* YOUR ASSIGNMENT *
Working from the line that contains "The documentation for" down to the last line below, repeat each line exactly.

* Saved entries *
■ ■ ■ ■
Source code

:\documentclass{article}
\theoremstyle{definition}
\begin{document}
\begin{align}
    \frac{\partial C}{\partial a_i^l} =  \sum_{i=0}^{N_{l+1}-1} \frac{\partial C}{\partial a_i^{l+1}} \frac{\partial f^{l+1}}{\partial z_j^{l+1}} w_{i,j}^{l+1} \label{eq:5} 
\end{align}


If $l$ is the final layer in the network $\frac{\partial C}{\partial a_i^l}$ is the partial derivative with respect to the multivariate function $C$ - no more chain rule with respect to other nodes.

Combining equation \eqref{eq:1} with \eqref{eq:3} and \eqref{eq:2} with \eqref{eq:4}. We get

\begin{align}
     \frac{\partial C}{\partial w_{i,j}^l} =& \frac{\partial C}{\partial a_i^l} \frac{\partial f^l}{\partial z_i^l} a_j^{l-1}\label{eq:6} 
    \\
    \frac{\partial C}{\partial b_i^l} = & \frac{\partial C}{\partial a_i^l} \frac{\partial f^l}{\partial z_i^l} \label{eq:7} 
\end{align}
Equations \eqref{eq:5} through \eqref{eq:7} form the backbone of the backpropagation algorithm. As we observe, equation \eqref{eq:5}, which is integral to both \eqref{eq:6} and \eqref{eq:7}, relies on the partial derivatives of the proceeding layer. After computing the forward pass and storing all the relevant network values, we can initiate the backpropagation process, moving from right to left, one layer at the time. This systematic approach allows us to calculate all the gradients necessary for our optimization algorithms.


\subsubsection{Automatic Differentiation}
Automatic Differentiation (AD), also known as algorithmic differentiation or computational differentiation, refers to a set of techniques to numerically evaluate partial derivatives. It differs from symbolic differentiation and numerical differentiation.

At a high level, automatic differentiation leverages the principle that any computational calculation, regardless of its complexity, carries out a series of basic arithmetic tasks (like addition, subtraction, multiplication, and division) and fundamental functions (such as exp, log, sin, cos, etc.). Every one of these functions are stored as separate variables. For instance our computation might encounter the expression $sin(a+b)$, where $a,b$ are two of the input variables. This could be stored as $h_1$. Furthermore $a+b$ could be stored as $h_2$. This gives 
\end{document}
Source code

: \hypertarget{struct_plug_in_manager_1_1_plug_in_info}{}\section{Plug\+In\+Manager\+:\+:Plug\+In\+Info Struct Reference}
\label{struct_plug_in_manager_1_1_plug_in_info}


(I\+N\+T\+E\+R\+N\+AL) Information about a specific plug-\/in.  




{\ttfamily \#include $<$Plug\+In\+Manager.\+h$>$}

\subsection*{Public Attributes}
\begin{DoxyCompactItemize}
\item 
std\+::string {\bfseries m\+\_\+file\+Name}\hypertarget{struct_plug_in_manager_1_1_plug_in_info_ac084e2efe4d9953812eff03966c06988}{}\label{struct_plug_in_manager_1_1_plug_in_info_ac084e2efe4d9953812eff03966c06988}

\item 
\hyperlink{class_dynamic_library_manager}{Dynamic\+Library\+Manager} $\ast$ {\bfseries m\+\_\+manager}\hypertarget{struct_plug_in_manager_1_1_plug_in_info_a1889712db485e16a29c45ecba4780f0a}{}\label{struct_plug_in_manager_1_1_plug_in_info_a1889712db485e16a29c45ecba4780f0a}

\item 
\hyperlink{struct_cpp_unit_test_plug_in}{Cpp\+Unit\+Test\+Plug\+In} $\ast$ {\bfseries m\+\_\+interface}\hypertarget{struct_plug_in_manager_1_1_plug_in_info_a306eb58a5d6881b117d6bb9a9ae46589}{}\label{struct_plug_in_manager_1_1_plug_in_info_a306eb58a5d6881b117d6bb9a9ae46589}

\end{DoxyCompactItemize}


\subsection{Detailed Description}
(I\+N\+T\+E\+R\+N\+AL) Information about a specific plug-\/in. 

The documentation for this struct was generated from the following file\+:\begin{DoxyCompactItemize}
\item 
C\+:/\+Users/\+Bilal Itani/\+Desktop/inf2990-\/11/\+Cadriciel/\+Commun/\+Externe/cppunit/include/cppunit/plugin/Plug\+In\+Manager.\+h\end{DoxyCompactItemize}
■ ■ ■ ■
* RESULT BELOW *
The documentation for this struct was generated from the following file\+:\begin{DoxyCompactItemize}
\item 
C\+:/\+Users/\+Bilal Itani/\+Desktop/inf2990-\/11/\+Cadriciel/\+Commun/\+Externe/cppunit/include/cppunit/plugin/Plug\+In\+Manager.\+h\end{DoxyCompactItemize}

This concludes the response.